What Hiring People Get Wrong
After more than a year of job searching, I discovered an awful contradiction that too many choose to ignore.
Let me start with the good news: I might be close to an offer. Sure, it’ll be a lot less money than I made in technology—but it’s still better than trying to write for a living. The most important benefit of landing a job, any job, is that I can call off the goddam search (at least for a while).
Let’s get real: Applying for white-collar jobs in 2025 sucks. If you’re gainfully employed or independently wealthy, consider yourself lucky and definitely don’t try to take jobs from the rest of us, or I’ll scream at you like the guy in the photo above. Stay right the fuck where you are and be happy.
The core issue with hiring—beyond the ever-increasing length of the average hiring process—is that to be successful, a candidate often has to show up as if he’s ready to go from day one.
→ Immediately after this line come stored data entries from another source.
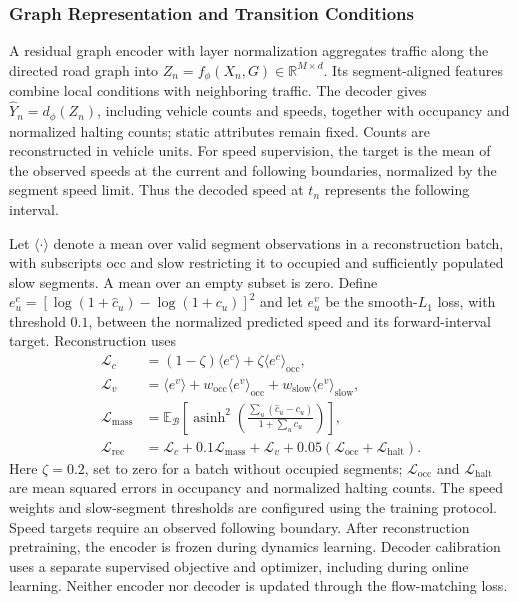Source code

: \subsubsection{Graph Representation and Transition Conditions}

A residual graph encoder with layer normalization aggregates traffic
along the directed road graph into
$Z_n=f_\phi(X_n,G)\in\mathbb R^{M\times d}$.
Its segment-aligned features combine local conditions with neighboring
traffic. The decoder gives $\widehat Y_n=d_\phi(Z_n)$, including vehicle
counts and speeds, together with occupancy and normalized halting counts;
static attributes remain fixed. Counts are reconstructed in vehicle units.
For speed supervision, the target is the mean of the observed speeds at
the current and following boundaries, normalized by the segment speed
limit. Thus the decoded speed at $t_n$ represents the following interval.

Let $\langle\cdot\rangle$ denote a mean over valid segment observations in
a reconstruction batch, with subscripts $\mathrm{occ}$ and
$\mathrm{slow}$ restricting it to occupied and sufficiently populated
slow segments. A mean over an empty subset is zero. Define
$e_u^c=[\log(1+\widehat c_u)-\log(1+c_u)]^2$ and let $e_u^v$ be the
smooth-$L_1$ loss, with threshold $0.1$, between the normalized predicted
speed and its forward-interval target. Reconstruction uses
\begin{equation}
 \begin{aligned}
 \mathcal L_c
   &=(1-\zeta)\langle e^c\rangle
      +\zeta\langle e^c\rangle_{\mathrm{occ}},\\
 \mathcal L_v
   &=\langle e^v\rangle
      +w_{\mathrm{occ}}\langle e^v\rangle_{\mathrm{occ}}
      +w_{\mathrm{slow}}\langle e^v\rangle_{\mathrm{slow}},\\
 \mathcal L_{\mathrm{mass}}
   &=\mathbb E_{\mathcal B}\!\left[
      \operatorname{asinh}^{2}\!\left(
       \frac{\sum_u(\widehat c_u-c_u)}{1+\sum_u c_u}
      \right)\right],\\
 \mathcal L_{\mathrm{rec}}
   &=\mathcal L_c+0.1\mathcal L_{\mathrm{mass}}+\mathcal L_v
       +0.05(\mathcal L_{\mathrm{occ}}+\mathcal L_{\mathrm{halt}}).
 \end{aligned}
 \label{eq:traffic-reconstruction}
\end{equation}
Here $\zeta=0.2$, set to zero for a batch without occupied segments;
$\mathcal L_{\mathrm{occ}}$ and $\mathcal L_{\mathrm{halt}}$ are mean
squared errors in occupancy and normalized halting counts. The speed
weights and slow-segment thresholds are configured using the training
protocol. Speed targets require an observed following boundary.
After reconstruction pretraining, the encoder is frozen during dynamics
learning. Decoder calibration uses a separate supervised objective and
optimizer, including during online learning. Neither encoder nor decoder
is updated through the flow-matching loss.

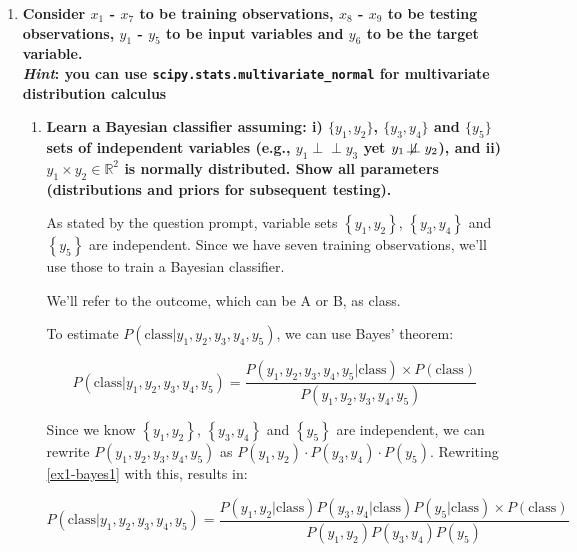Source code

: \documentclass[12pt]{article}
\newcommand{\ind}{\perp\!\!\!\perp}
\begin{document}
\begin{enumerate}[leftmargin=\labelsep]
    \item \textbf{Consider $x_1$ - $x_7$ to be training observations, $x_8$ - $x_9$ to be testing observations, $y_1$ - $y_5$ to be input
          variables and $y_6$ to be the target variable.\\
          \textit{Hint}: you can use \texttt{scipy.stats.multivariate\_normal} for multivariate distribution calculus}
          \begin{enumerate}
          \item \textbf{Learn a Bayesian classifier assuming: i) $\{y_1, y_2\}$, $\{y_3, y_4\}$ and $\{y_5\}$ sets of independent
                variables (e.g., $y_1 \ind y_3$ yet $y_1 \not\!\ind y_2$), and ii) $y_1 \times y_2 \in \mathbb{R}^{2}$ is normally distributed. Show all
                parameters (distributions and priors for subsequent testing).}

          \vskip 0.3cm
          As stated by the question prompt, variable sets \(\left\{y_1, y_2\right\}\), \(\left\{y_3, y_4\right\}\) and \(\left\{y_5\right\}\) are independent.
          Since we have seven training observations, we'll use those to train a Bayesian classifier.

          We'll refer to the outcome, which can be A or B, as class.

          To estimate $P(\text{class} | y_1, y_2, y_3, y_4, y_5)$, we can use Bayes' theorem:

          \begin{equation}\label{ex1-bayes1}
              P(\text{class}| y_1, y_2, y_3, y_4, y_5) = \frac{P(y_1, y_2, y_3, y_4, y_5 | \text{class}) \times P(\text{class})}{P(y_1, y_2, y_3, y_4, y_5)}
          \end{equation}

          Since we know $\left\{y_1, y_2\right\}$, $\left\{y_3, y_4\right\}$ and $\left\{y_5\right\}$ are independent,
          we can rewrite $P(y_1, y_2, y_3, y_4, y_5)$ as $P(y_1, y_2) \cdot P(y_3, y_4) \cdot P(y_5)$.
          Rewriting \eqref{ex1-bayes1} with this, results in:

          \begin{equation}\label{ex1-bayes2}
              P(\text{class}| y_1, y_2, y_3, y_4, y_5) = \frac{P(y_1, y_2 | \text{class}) P(y_3, y_4 | \text{class}) P(y_5 | \text{class}) \times P(\text{class})}{P(y_1, y_2)P(y_3, y_4)P(y_5)}
          \end{equation}


\end{enumerate}
\end{enumerate}
\end{document}
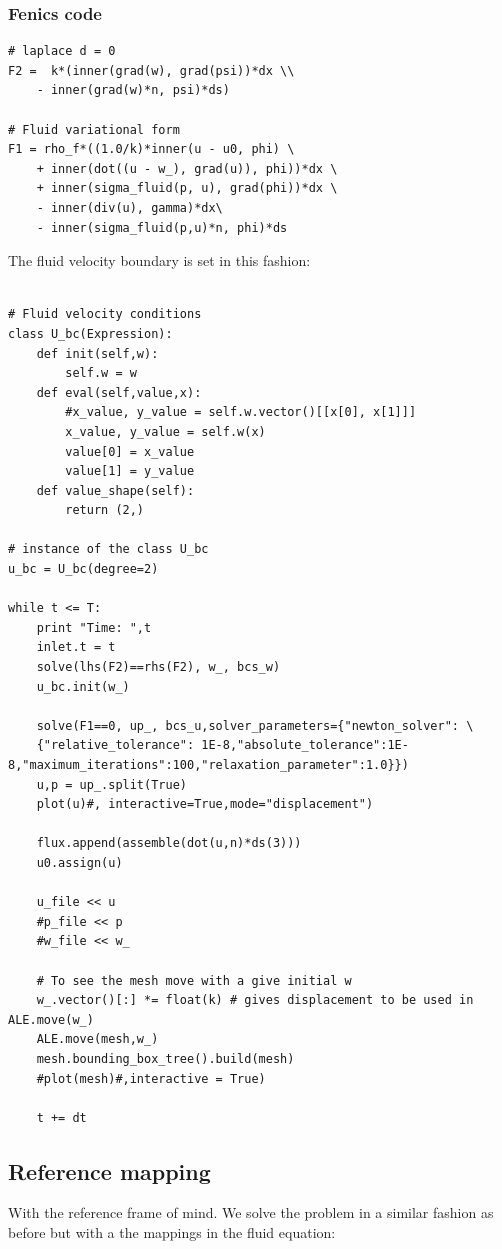 \subsubsection{Fenics code}
\begin{lstlisting}[frame=single]
# laplace d = 0
F2 =  k*(inner(grad(w), grad(psi))*dx \\
    - inner(grad(w)*n, psi)*ds)

# Fluid variational form
F1 = rho_f*((1.0/k)*inner(u - u0, phi) \
    + inner(dot((u - w_), grad(u)), phi))*dx \
    + inner(sigma_fluid(p, u), grad(phi))*dx \
    - inner(div(u), gamma)*dx\
    - inner(sigma_fluid(p,u)*n, phi)*ds
\end{lstlisting}
The fluid velocity boundary is set in this fashion:
\begin{lstlisting}[frame=single]

# Fluid velocity conditions
class U_bc(Expression):
    def init(self,w):
        self.w = w
    def eval(self,value,x):
        #x_value, y_value = self.w.vector()[[x[0], x[1]]]
        x_value, y_value = self.w(x)
        value[0] = x_value
        value[1] = y_value
    def value_shape(self):
        return (2,)
      
# instance of the class U_bc      
u_bc = U_bc(degree=2)

while t <= T:
    print "Time: ",t
    inlet.t = t
    solve(lhs(F2)==rhs(F2), w_, bcs_w)
    u_bc.init(w_)

    solve(F1==0, up_, bcs_u,solver_parameters={"newton_solver": \
    {"relative_tolerance": 1E-8,"absolute_tolerance":1E-8,"maximum_iterations":100,"relaxation_parameter":1.0}})
    u,p = up_.split(True)
    plot(u)#, interactive=True,mode="displacement")

    flux.append(assemble(dot(u,n)*ds(3)))
    u0.assign(u)

    u_file << u
    #p_file << p
    #w_file << w_

    # To see the mesh move with a give initial w
    w_.vector()[:] *= float(k) # gives displacement to be used in ALE.move(w_)
    ALE.move(mesh,w_)
    mesh.bounding_box_tree().build(mesh)
    #plot(mesh)#,interactive = True)

    t += dt
\end{lstlisting}


\subsection*{Reference mapping}
With the reference frame of mind. We solve the problem in a similar fashion as before but with a the mappings in the fluid equation:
He has to conform and adhere to rigid standards at the expense of substance or originality.
The candidate has to play a game whose rules are set almost entirely by the hiring team. This includes the length, quantity, and quality of interviews, whom the candidate has to speak to (or which “boss” they have to defeat in order to move to the next stage), which exploitative task, puzzle, or test they have to complete, and so on. Every mistake can result in game over for the player, but the game masters can be totally incompetent, lazy, inconsistent, and/or abusive with near-zero accountability. The biggest mistake a player can make is to merely question the rules.
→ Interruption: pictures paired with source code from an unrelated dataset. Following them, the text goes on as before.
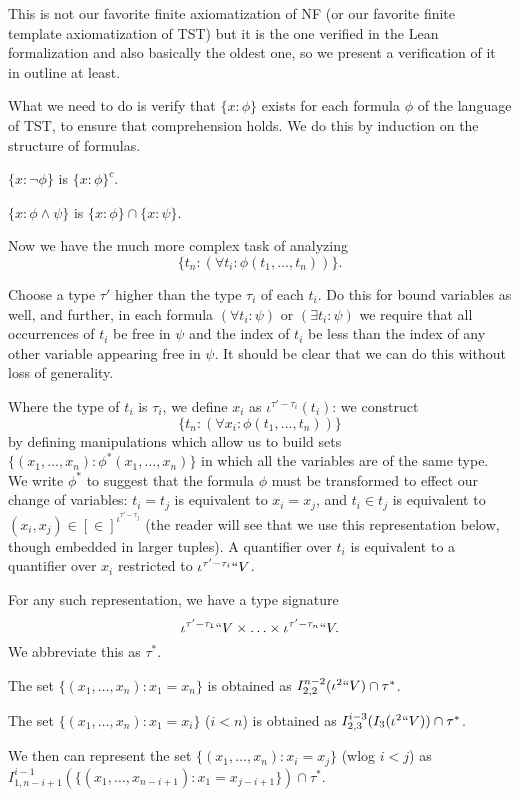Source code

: \documentclass[112pt]{article}
\theoremstyle{definition}
\theoremstyle{remark}
\begin{document}
This is not our favorite finite axiomatization of NF (or our favorite finite template axiomatization of TST) but it is the one verified in the Lean formalization and also basically the oldest one, so we present a verification of it in outline at least.

What we need to do is verify that $\{x:\phi\}$ exists for each formula $\phi$ of the language of TST, to ensure that comprehension holds.  We do this by induction on the structure of formulas.

$\{x:\neg \phi\}$ is $\{x :\phi\}^c$.

$\{x :\phi \wedge \psi\}$ is $\{x:\phi \} \cap \{x:\psi\}$.

Now we have the much more complex task of analyzing $$\{t_{n}:(\forall t_i:\phi(t_1,\ldots,t_n))\}.$$

Choose a type $\tau'$ higher than the type $\tau_i$ of each $t_i$.  Do this for bound variables
as well, and further, in each formula $(\forall t_i:\psi)$ or $(\exists t_i:\psi)$ we require that all occurrences of $t_i$ be free in $\psi$ and the index of $t_i$ be less than the index
of any other variable appearing free in $\psi$.  It should be clear that we can do this without loss of generality.

Where the type of $t_i$ is $\tau_i$, we define $x_i$ as $\iota^{\tau'-\tau_i}(t_i)$:  we construct $$\{t_{n}:(\forall x_i:\phi(t_1,\ldots,t_n))\}$$ by defining manipulations which allow us to build sets $\{(x_1,\ldots,x_n):\phi^*(x_1,\ldots,x_n)\}$ in which
all the variables are of the same type.  We write $\phi^*$ to suggest that the formula $\phi$ must be transformed to effect our change of variables:  $t_i = t_j$ is equivalent to $x_i = x_j$, and $t_i \in t_j$ is equivalent to $(x_i,x_j) \in [\in]^{\iota^{\tau'-\tau_j}}$  (the reader will see that we use this representation below, though embedded in larger tuples).  A quantifier over $t_i$ is equivalent to a quantifier over $x_i$ restricted to $\iota^{\tau'-\tau_i}``V$.

For any such representation, we have a type signature $$\iota^{\tau'-\tau_1}``V \times \ldots \times \iota^{\tau'-\tau_n}``V.$$  We abbreviate this as $\tau^*$.

The set $\{(x_1,\ldots,x_n):x_1 = x_n\}$ is obtained as $I_{2,2}^{n-2}(\iota^2``V)\cap \tau^*$.

The set $\{(x_1,\dots,x_n):x_1 = x_i\}$ ($i<n$) is obtained as $I_{2,3}^{i-3}(I_3(\iota^2``V))\cap \tau^*$.

We then can represent the
set $\{(x_1,\ldots,x_n):x_i = x_j\}$ (wlog $i<j$) as \newline $I_{1,n-i+1}^{i-1}(\{(x_1,\ldots,x_{n-i+1}):x_1 = x_{j-i+1}\})\cap \tau^*$.
\end{document}

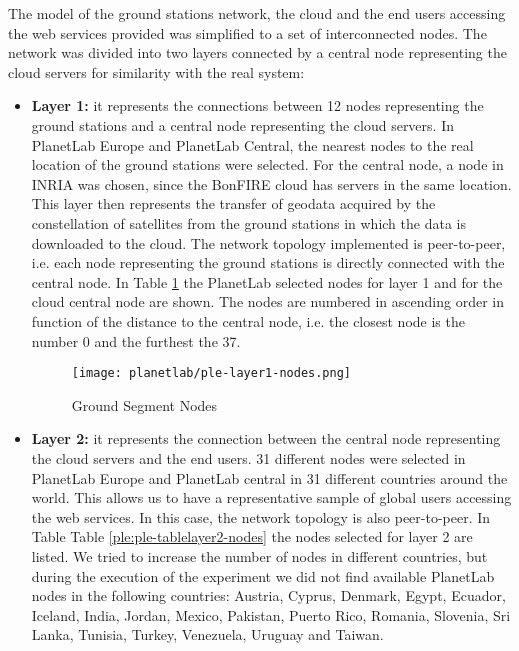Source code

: The model of the ground stations network, the cloud and the end users accessing
the web services provided was simplified to a set of interconnected nodes. The
network was divided into two layers connected by a central node representing the
cloud servers for similarity with the real system: 
\begin{itemize}

\item \textbf{Layer 1:} it represents the connections between 12 nodes
  representing the ground stations and a central node representing the cloud
  servers. In PlanetLab Europe and PlanetLab Central, the nearest nodes to the
  real location of the ground stations were selected. For the central node, a
  node in INRIA was chosen, since the BonFIRE cloud has servers in the same
  location. This layer then represents the transfer of geodata acquired by the
  constellation of satellites from the ground stations in which the data is
  downloaded to the cloud. The network topology implemented is peer-to-peer,
  i.e. each node representing the ground stations is directly connected with the
  central node. In Table \ref{fig:ple-tablelayer1-nodes} the PlanetLab selected nodes for layer 1 and for the
  cloud central node are shown. The nodes are numbered in ascending order in
  function of the distance to the central node, i.e. the closest node is the
  number 0 and the furthest the 37. 

\begin{figure}[!h]
\begin{center}
\texttt{[image: planetlab/ple-layer1-nodes.png]}

\caption{Ground Segment Nodes}
\label{fig:ple-tablelayer1-nodes}
\end{center}
\end{figure}

\item \textbf{Layer 2:} it represents the connection between the central node representing the cloud servers and the end users. 31 different nodes were selected in PlanetLab Europe and PlanetLab central in 31 different countries around the world. This allows us to have a representative sample of global users accessing the web services. In this case, the network topology is also peer-to-peer. In Table Table \ref{ple:ple-tablelayer2-nodes} the nodes selected for layer 2 are listed. We tried to increase the number of nodes in different countries, but during the execution of the experiment we did not find available PlanetLab nodes in the following countries: Austria, Cyprus, Denmark, Egypt, Ecuador, Iceland, India, Jordan, Mexico, Pakistan, Puerto Rico, Romania, Slovenia, Sri Lanka, Tunisia, Turkey, Venezuela, Uruguay and Taiwan. 
\end{itemize}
It’s not a fun game. Assuming the position is filled at all (which is far from a given these days), there is only one winner, and even the runners-up come away with nothing more than vague feedback—if they get that much. No payment for the player’s time and trouble or reward of any kind. I didn’t even get the promise of preferential treatment once for coming in second or third seven times in seven months. (Yes, this really happened.) Was I skipped to the front of the line the next time a similar position opened at any of those seven companies? Nope. At best, I was invited to reapply. The message I received: Better luck next time, sucker.
While I’m encouraged by the recent attempts at conciliation by recruiters on LinkedIn—intended to placate the shrieking masses of desperate job seekers—I consider it more PR than substance. Don’t get me wrong: I like most recruiters. I have had a few truly dreadful ones who could “fuck up a cup of coffee”—to quote Nicky Santoro from Casino—but I consider some I’ve worked with in the past to be friends because they went the extra mile (and were open to hearing me vent on an industrial scale). But change is hard, and most recruiters and hiring teams reflexively avoid the unhappy path, which often includes going that extra mile I mentioned. In short, the people in charge want guarantees not projects. Sometimes, though, a project pays off the most.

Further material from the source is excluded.